円安の追い風を受けて、上場企業の多くが史上最高益を上げている。トヨタが上半期で史上最高益を更新すると言う報道は記憶に新しい。自動車をはじめとした機械系の会社だけでなく、ソニーやパナソニックなどの電気系の会社、ヤマダ電器などの小売り各社も、中国からの爆買いの影響か?利益を伸ばす企業が増えている。

 これらの企業の中でもフォルクスワーゲンやエアーバックメーカーのタカタや東芝などはその不正の問題の後始末に追われ、大幅な赤字決算となっている。タカタに至っては、ほとんどのメーカーからそっぽを向かれ、企業存続の危機になっている企業もある。不正が割に合わないことを証明している。

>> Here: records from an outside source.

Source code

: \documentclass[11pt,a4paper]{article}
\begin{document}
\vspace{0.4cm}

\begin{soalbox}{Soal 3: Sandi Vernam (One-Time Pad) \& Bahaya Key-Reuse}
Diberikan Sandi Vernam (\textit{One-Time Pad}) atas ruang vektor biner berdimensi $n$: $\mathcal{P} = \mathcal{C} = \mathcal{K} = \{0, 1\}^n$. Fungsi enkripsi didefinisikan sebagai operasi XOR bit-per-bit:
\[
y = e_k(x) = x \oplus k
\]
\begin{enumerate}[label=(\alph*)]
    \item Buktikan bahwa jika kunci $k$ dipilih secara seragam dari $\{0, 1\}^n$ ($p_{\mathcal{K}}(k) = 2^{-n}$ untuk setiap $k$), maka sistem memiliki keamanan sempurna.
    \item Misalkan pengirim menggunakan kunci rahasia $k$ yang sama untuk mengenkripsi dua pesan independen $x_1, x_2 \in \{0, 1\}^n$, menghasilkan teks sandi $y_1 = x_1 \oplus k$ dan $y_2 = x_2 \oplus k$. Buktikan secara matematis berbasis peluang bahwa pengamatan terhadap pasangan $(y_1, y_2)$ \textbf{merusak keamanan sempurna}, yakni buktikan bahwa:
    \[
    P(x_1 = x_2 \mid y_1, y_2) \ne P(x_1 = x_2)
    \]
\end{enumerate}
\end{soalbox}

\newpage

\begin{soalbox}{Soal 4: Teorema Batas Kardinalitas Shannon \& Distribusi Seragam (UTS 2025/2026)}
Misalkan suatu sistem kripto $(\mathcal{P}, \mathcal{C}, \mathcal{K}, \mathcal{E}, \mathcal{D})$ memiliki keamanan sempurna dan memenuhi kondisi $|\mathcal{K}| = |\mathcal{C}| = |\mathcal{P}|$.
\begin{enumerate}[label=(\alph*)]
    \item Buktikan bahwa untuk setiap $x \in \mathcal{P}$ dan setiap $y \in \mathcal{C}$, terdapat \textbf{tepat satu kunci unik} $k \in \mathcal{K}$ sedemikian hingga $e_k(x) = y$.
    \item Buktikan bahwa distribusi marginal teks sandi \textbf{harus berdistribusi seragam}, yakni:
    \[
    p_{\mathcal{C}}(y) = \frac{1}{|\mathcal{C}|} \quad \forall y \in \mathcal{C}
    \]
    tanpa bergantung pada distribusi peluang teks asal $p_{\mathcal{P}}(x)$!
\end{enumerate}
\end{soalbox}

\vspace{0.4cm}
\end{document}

 一方で法人税はさらに税率が下がるほか、2016年には消費税が10%に引き上げられる予定である。企業の利益はどこに行っているのであろう?一部の投資家や海外の投資会社に流れているのであろうか?確かに配当に回っている割合は増えているが、投資家のみが潤っているとは言い難い。

 企業が伸びているにもかかわらず、正社員の雇用もそれほど増えず、人口が増加しない国内への投資も二の足を踏んでいる。国内では18歳人口が減少し、近い将来深刻な人手不足が予想される。企業の利益が労働者にも回らず、投資家にも回らず、将来の不安に備え内部留保だけが膨らんでいく....そんな消極的な企業の姿勢が多く見られるようになった。

 企業は確かに利益追求が目的であるが、その利益を自分の会社内部にため込み、従業員も投資家も潤っていかない.....そんなことを続ければ早晩企業も信頼を失い、存続出来なくなるであろう。20世紀初めフォードは、流れ作業を導入し劇的に車の値段を下げ、利益が爆発で気に増えた。その利益で自社の車が買えるくらいに従業員の給与水準を引き上げることで、モータリゼーションが普及した。

 日本の企業も十分な利益を享受したら、次に社会的な役割を果たすことを考え、社会的な役割を果たすことで、さらに企業の発展の道を考える時期にさしかかっている。